- _EXERCISE PROMPT_: Where does the word "xiwi" appear in the data? Copy every line that holds it.

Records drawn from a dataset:
-- -- --

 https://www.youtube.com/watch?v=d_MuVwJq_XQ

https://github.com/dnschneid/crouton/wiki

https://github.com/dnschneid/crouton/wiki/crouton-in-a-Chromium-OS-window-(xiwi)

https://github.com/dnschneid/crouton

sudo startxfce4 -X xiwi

-- -- --

- _FINISHED EXERCISE_:
https://github.com/dnschneid/crouton/wiki/crouton-in-a-Chromium-OS-window-(xiwi)
sudo startxfce4 -X xiwi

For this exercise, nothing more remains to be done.